In our rest, we might sit to watch the fighting continue. But we may also see our children sitting on walls, hardhearted and outcast, or our mothers disconsolate, or our grandparents forlorn.

There are so many issues that stress and grieve us; it is often hard to know which side we stand on. Lines seem to be drawn everywhere. I find myself standing confused, looking at the lines crisscrossing the sand, wondering where I stand. They are drawn through our political parties, through the private and public sector, through our social lives, through the words straight/gay, black/white, PLP/OBA.

This is how it is, I’m told. It is the way things are, I’m told. And then I hear, “If you’re not a liberal at twenty you have no heart, if you’re not a conservative at forty you have no brain.” At this drivel, I’m fed up. Are we cursed to do the same things the same way forever?
Bermuda is unique. There are no other islands in the middle of an ocean 500 miles from the nearest piece of solid land with a GDP of 5.5 billion and a population of 60,000 people.

Let us consider it. The racial division in Bermuda is 54% black, 31% white, and 7% mixed. The religious division is 16% Anglican, 9% African Methodist Episcopal, 7% Seventh Day Adventist, 3.5% Pentecostal, 3% Methodist, 2% Presbyterian, 2% Church of God, 1% Baptist, 1% Salvation Army, 1% Bretheren, 2% other Protestant, 14.5% Roman Catholic, 1% Jehova’s Witness, 9% other Christian, 1% Muslim, 4% other, 6% unspecified, and 18% none. Whew. With all these numbers, how else will I know where to stand if I don’t follow the example of others?
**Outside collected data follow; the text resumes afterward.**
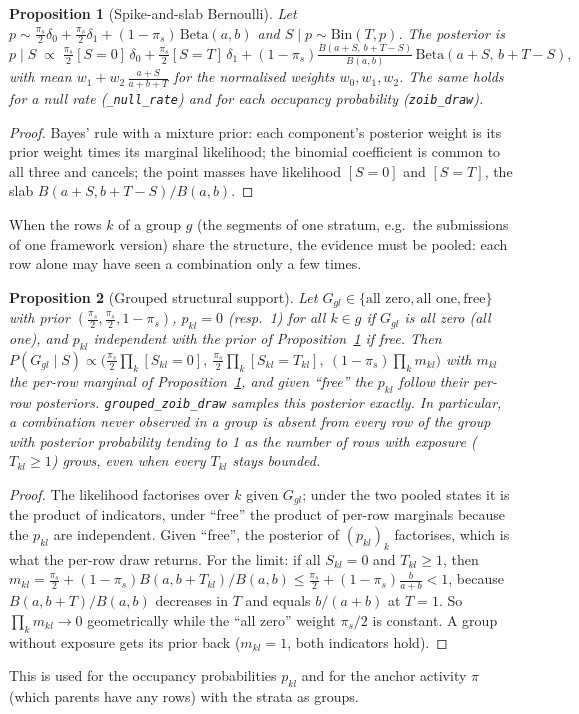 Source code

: \documentclass[11pt,a4paper]{article}
\newtheorem{proposition}{Proposition}
\theoremstyle{definition}
\theoremstyle{remark}
\begin{document}
\begin{proposition}[Spike-and-slab Bernoulli]\label{prop:zoib}
Let $p\sim\tfrac{\pi_s}{2}\delta_0+\tfrac{\pi_s}{2}\delta_1+(1-\pi_s)\,\mathrm{Beta}(a,b)$ and $S\mid p\sim\mathrm{Bin}(T,p)$. The posterior is
\[
p\mid S\;\propto\;\tfrac{\pi_s}{2}[S=0]\,\delta_0+\tfrac{\pi_s}{2}[S=T]\,\delta_1+(1-\pi_s)\tfrac{B(a+S,\,b+T-S)}{B(a,b)}\,\mathrm{Beta}(a+S,\,b+T-S),
\]
with mean $w_1+w_2\,\frac{a+S}{a+b+T}$ for the normalised weights $w_0,w_1,w_2$. The same holds for a null rate (\texttt{\_null\_rate}) and for each occupancy probability (\texttt{zoib\_draw}).
\end{proposition}
\begin{proof}
Bayes' rule with a mixture prior: each component's posterior weight is its prior weight times its marginal likelihood; the binomial coefficient is common to all three and cancels; the point masses have likelihood $[S=0]$ and $[S=T]$, the slab $B(a+S,b+T-S)/B(a,b)$.
\end{proof}

When the rows $k$ of a group $g$ (the segments of one stratum, e.g.\ the submissions of one framework version) share the structure, the evidence must be pooled: each row alone may have seen a combination only a few times.
\begin{proposition}[Grouped structural support]\label{prop:grouped}
Let $G_{gl}\in\{\text{all zero},\text{all one},\text{free}\}$ with prior $(\tfrac{\pi_s}{2},\tfrac{\pi_s}{2},1-\pi_s)$, $p_{kl}=0$ (resp.\ 1) for all $k\in g$ if $G_{gl}$ is all zero (all one), and $p_{kl}$ independent with the prior of Proposition~\ref{prop:zoib} if free. Then $P(G_{gl}\mid S)\propto\big(\tfrac{\pi_s}{2}\prod_{k}[S_{kl}=0],\ \tfrac{\pi_s}{2}\prod_k[S_{kl}=T_{kl}],\ (1-\pi_s)\prod_k m_{kl}\big)$ with $m_{kl}$ the per-row marginal of Proposition~\ref{prop:zoib}, and given ``free'' the $p_{kl}$ follow their per-row posteriors. \texttt{grouped\_zoib\_draw} samples this posterior exactly. In particular, a combination never observed in a group is absent from every row of the group with posterior probability tending to 1 as the number of rows with exposure ($T_{kl}\ge1$) grows, even when every $T_{kl}$ stays bounded.
\end{proposition}
\begin{proof}
The likelihood factorises over $k$ given $G_{gl}$; under the two pooled states it is the product of indicators, under ``free'' the product of per-row marginals because the $p_{kl}$ are independent. Given ``free'', the posterior of $(p_{kl})_k$ factorises, which is what the per-row draw returns. For the limit: if all $S_{kl}=0$ and $T_{kl}\ge1$, then $m_{kl}=\tfrac{\pi_s}{2}+(1-\pi_s)B(a,b+T_{kl})/B(a,b)\le\tfrac{\pi_s}{2}+(1-\pi_s)\tfrac{b}{a+b}<1$, because $B(a,b+T)/B(a,b)$ decreases in $T$ and equals $b/(a+b)$ at $T=1$. So $\prod_km_{kl}\to0$ geometrically while the ``all zero'' weight $\pi_s/2$ is constant. A group without exposure gets its prior back ($m_{kl}=1$, both indicators hold).
\end{proof}
\noindent This is used for the occupancy probabilities $p_{kl}$ and for the anchor activity $\pi$ (which parents have any rows) with the strata as groups.
\end{document}
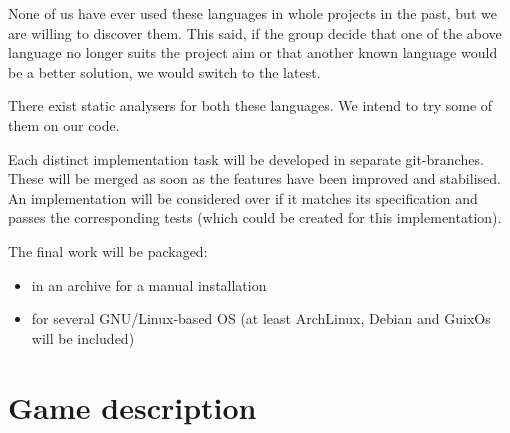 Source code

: \documentclass{article}
\begin{document}
None of us have ever used these languages in whole projects in the past, but we
are willing to discover them. This said, if the group decide that one of the
above language no longer suits the project aim or that another known language
would be a better solution, we would switch to the latest.
\medskip

There exist static analysers for both these languages. We intend to try some of
them on our code.
\medskip

Each distinct implementation task will be developed in separate git-branches.
These will be merged as soon as the features have been improved and stabilised.
An implementation will be considered over if it matches its specification and
passes the corresponding tests (which could be created for this implementation).
\bigskip

The final work will be packaged:
\begin{itemize}
	\item in an archive for a manual installation
	\item for several GNU/Linux-based OS
	(at least ArchLinux, Debian and GuixOs will be included)
\end{itemize}



\section{Game description}
\end{document}
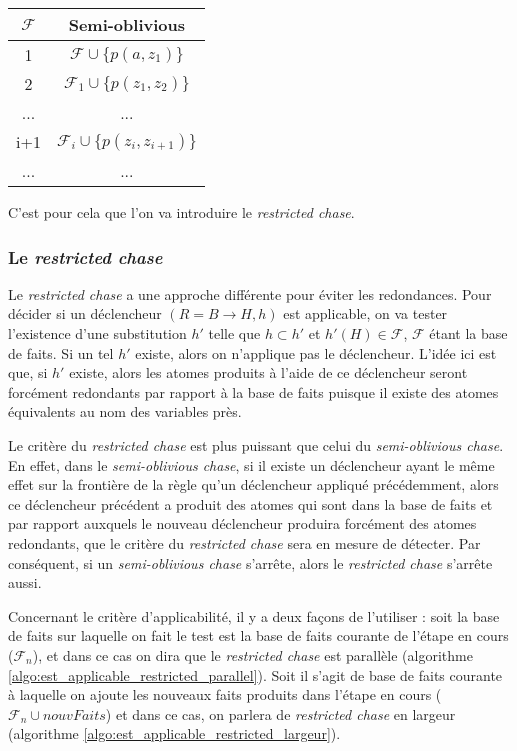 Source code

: \begin{center}
\begin{tabular}{|c|c|}
    \hline
    $\mathcal{F}$ & Semi-oblivious \\ 
    \hline
    1  & $\mathcal{F} \cup \{p(a, z_1)\} $ \\ 
    \hline
    2  &$\mathcal{F}_1 \cup \{p(z_1, z_2)\}$  \\
    \hline
    ...  & ...  \\
    \hline
    i+1 & $\mathcal{F}_i \cup \{p(z_{i}, z_{i+1})\} $   \\
     \hline
     ...  & ...  \\
     \hline
\end{tabular}
\end{center}
C'est pour cela que l'on va introduire le \textit{restricted chase}.

\subsubsection{Le \textit{restricted chase}}\label{sec:restricted_chase}

Le \textit{restricted chase} a une approche différente pour éviter les redondances. Pour décider si un déclencheur $(R = B \rightarrow H,h)$ est applicable, on va tester l'existence d'une substitution $h'$ telle que $h \subset h'$ et $h'(H) \in \mathcal{F}$, $\mathcal{F}$ étant la base de faits. Si un tel $h'$ existe, alors on n'applique pas le déclencheur. L'idée ici est que, si $h'$ existe, alors les atomes produits à l'aide de ce déclencheur seront forcément redondants par rapport à la base de faits puisque il existe des atomes équivalents au nom des variables près.
\par Le critère du \textit{restricted chase} est plus puissant que celui du \textit{semi-oblivious chase}. En effet, dans le \textit{semi-oblivious chase}, si il existe un déclencheur ayant le même effet sur la frontière de la règle qu'un déclencheur appliqué précédemment, alors ce déclencheur précédent a produit des atomes qui sont dans la base de faits et par rapport auxquels le nouveau déclencheur produira forcément des atomes redondants, que le critère du \textit{restricted chase} sera en mesure de détecter. Par conséquent, si un \textit{semi-oblivious chase} s'arrête, alors le \textit{restricted chase} s'arrête aussi.
\par Concernant le critère d'applicabilité, il y a deux façons de l'utiliser : soit la base de faits sur laquelle on fait le test est la base de faits courante de l'étape en cours ($\mathcal{F}_n$), et dans ce cas on dira que le \textit{restricted chase} est parallèle (algorithme \ref{algo:est_applicable_restricted_parallel}). Soit il s'agit de base de faits courante à laquelle on ajoute les nouveaux faits produits dans l'étape en cours ($\mathcal{F}_n \cup nouvFaits$) et dans ce cas, on parlera de \textit{restricted chase} en largeur (algorithme \ref{algo:est_applicable_restricted_largeur}).

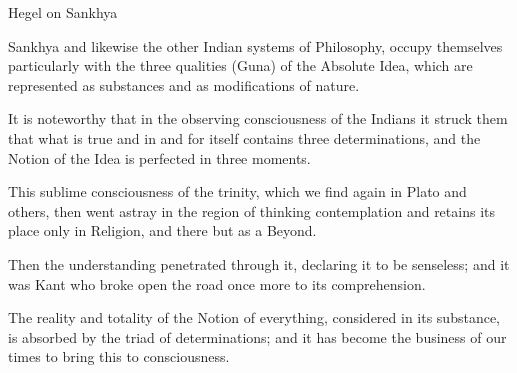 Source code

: Hegel on Sankhya

Sankhya and likewise the other Indian systems of Philosophy,
occupy themselves particularly with the three qualities (Guna)
of the Absolute Idea, which are represented as substances
and as modifications of nature.

It is noteworthy that in the observing consciousness of the Indians
it struck them that what is true and in and for itself
contains three determinations,
and the Notion of the Idea is perfected in three moments.

This sublime consciousness of the trinity,
which we find again in Plato and others,
then went astray in the region of thinking contemplation
and retains its place only in Religion,
and there but as a Beyond.

Then the understanding penetrated through it,
declaring it to be senseless;
and it was Kant who broke open the road once more
to its comprehension.

The reality and totality of the Notion of everything,
considered in its substance, is absorbed by
the triad of determinations;
and it has become the business of our times
to bring this to consciousness.
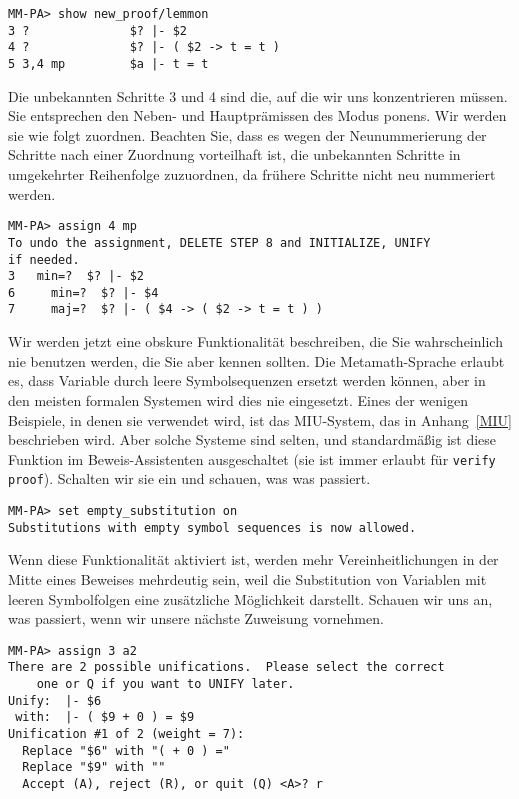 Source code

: \begin{verbatim}
MM-PA> show new_proof/lemmon
3 ?              $? |- $2
4 ?              $? |- ( $2 -> t = t )
5 3,4 mp         $a |- t = t
\end{verbatim}

Die unbekannten Schritte 3 und 4 sind die, auf die wir uns konzentrieren müssen.  Sie entsprechen den Neben- und Hauptprämissen des Modus ponens.  Wir werden sie wie folgt zuordnen.  Beachten Sie, dass es wegen der Neunummerierung der Schritte nach einer Zuordnung vorteilhaft ist, die unbekannten Schritte in umgekehrter Reihenfolge zuzuordnen, da frühere Schritte nicht neu nummeriert werden.

\begin{verbatim}
MM-PA> assign 4 mp
To undo the assignment, DELETE STEP 8 and INITIALIZE, UNIFY
if needed.
3   min=?  $? |- $2
6     min=?  $? |- $4
7     maj=?  $? |- ( $4 -> ( $2 -> t = t ) )
\end{verbatim}

Wir werden jetzt eine obskure Funktionalität beschreiben, die Sie wahr\-schein\-lich nie benutzen werden, die Sie aber kennen sollten.  Die Metamath-Sprache erlaubt es, dass Variable durch leere Symbolsequenzen ersetzt werden können, aber in den meisten formalen Systemen wird dies nie eingesetzt.  Eines der wenigen Beispiele, in denen sie verwendet wird, ist das MIU-System, das in Anhang~\ref{MIU} beschrieben wird.  Aber solche Systeme sind selten, und standardmäßig ist diese Funktion im Beweis-Assistenten ausgeschaltet (sie ist immer erlaubt für {\tt verify proof}).  Schalten wir sie ein und schauen, was was passiert.

\begin{verbatim}
MM-PA> set empty_substitution on
Substitutions with empty symbol sequences is now allowed.
\end{verbatim}

Wenn diese Funktionalität aktiviert ist, werden mehr Vereinheitlichungen in der Mitte eines Beweises mehrdeutig sein, weil die Substitution von Variablen mit leeren Symbolfolgen eine zusätzliche Möglichkeit darstellt.  Schauen wir uns an, was passiert, wenn wir unsere nächste Zuweisung vornehmen.

\begin{verbatim}
MM-PA> assign 3 a2
There are 2 possible unifications.  Please select the correct
    one or Q if you want to UNIFY later.
Unify:  |- $6
 with:  |- ( $9 + 0 ) = $9
Unification #1 of 2 (weight = 7):
  Replace "$6" with "( + 0 ) ="
  Replace "$9" with ""
  Accept (A), reject (R), or quit (Q) <A>? r
\end{verbatim}

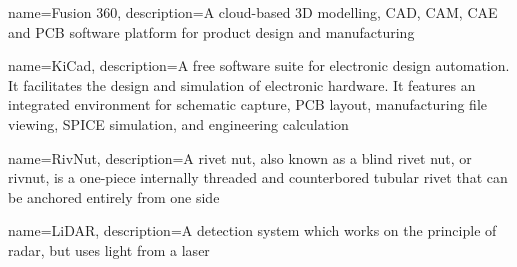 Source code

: {
	name=Fusion 360,
	description={A cloud-based 3D modelling, CAD, CAM, CAE and PCB software platform for product design and manufacturing}
}

{
	name=KiCad,
	description={A free software suite for electronic design automation. It facilitates the design and simulation of electronic hardware. It features an integrated environment for schematic capture, PCB layout, manufacturing file viewing, SPICE simulation, and engineering calculation}
}

{
	name=RivNut,
	description={A rivet nut, also known as a blind rivet nut, or rivnut, is a one-piece internally threaded and counterbored tubular rivet that can be anchored entirely from one side}
}

{
	name=LiDAR,
	description={A detection system which works on the principle of radar, but uses light from a laser}
}





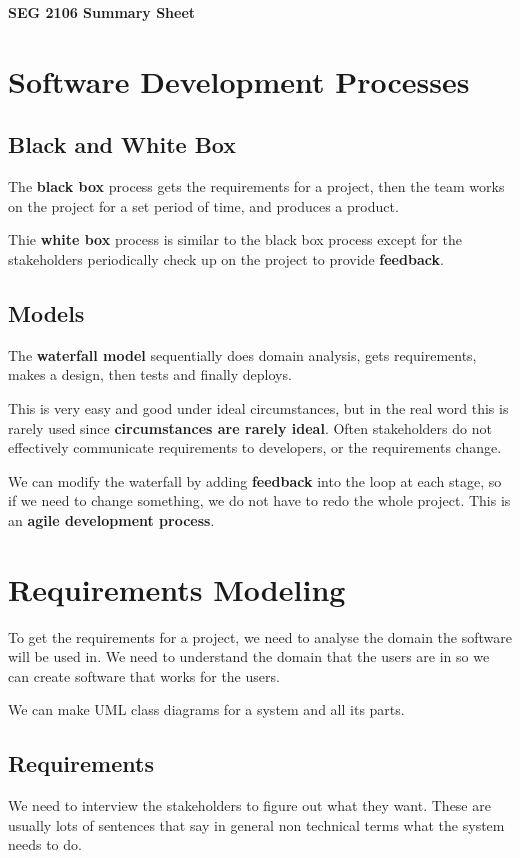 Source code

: \documentclass[12pt,letterpaper]{article} \usepackage{amsmath} \usepackage{graphicx} \usepackage[margin=1in]{geometry} \usepackage{longtable}  \usepackage{amssymb}
\begin{document}
	
	\begin{center}
		\Large\textbf{SEG 2106 Summary Sheet} \\
		\vspace{0.5em}
	\end{center}
	
	\section {Software Development Processes}
	\subsection{Black and White Box}
	The \textbf{black box} process gets the requirements for a project, then the team works on the project for a set period of time, and produces a product. 
	
	Thie \textbf{white box} process is similar to the black box process except for the stakeholders periodically check up on the project to provide \textbf{feedback}. 
	
	\subsection{Models}
	The \textbf{waterfall model} sequentially does domain analysis, gets requirements, makes a design, then tests and finally deploys. 
	
	This is very easy and good under ideal circumstances, but in the real word this is rarely used since \textbf{circumstances are rarely ideal}. Often stakeholders do not effectively communicate requirements to developers, or the requirements change. 
	
	We can modify the waterfall by adding \textbf{feedback} into the loop at each stage, so if we need to change something, we do not have to redo the whole project. This is an \textbf{agile development process}. 
	
	\section{Requirements Modeling}
	To get the requirements for a project, we need to analyse the domain the software will be used in. We need to understand the domain that the users are in so we can create software that works for the users. 
	
	We can make UML class diagrams for a system and all its parts. 
	
	\subsection{Requirements}
	We need to interview the stakeholders to figure out what they want. These are usually lots of sentences that say in general non technical terms what the system needs to do. 
	
\end{document}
I am a white Anglican, I was told. But lately, I’ve started to do some thinking for myself, to consider whether I should root myself to something just because I was told to. It isn’t that I am ‘un-Christian’. Rather, I believe in Christianity and a number of religions that might have useful lessons to learn from.

As I watch the lines being drawn in the sand, I sometimes feel we stare only at our feet. Do we forget the horizon staring out at us from John Smiths or Shelley Bay? It surrounds us. When we look out there, I remember that the world is not flat. It goes around us.

I know that many dismiss what I say as youthful idealism. It is understandable. The world teaches lessons with swagger sticks, not candy canes, but I hope you will not dismiss me too quickly.

There are many very hard working people in our society. Some are in the private sector. And many are in the public sector. They drive the buses and ferries that take us to work. They collect the trash on our streets. They unload the groceries we put in the cupboards of our kitchens. They teach our children.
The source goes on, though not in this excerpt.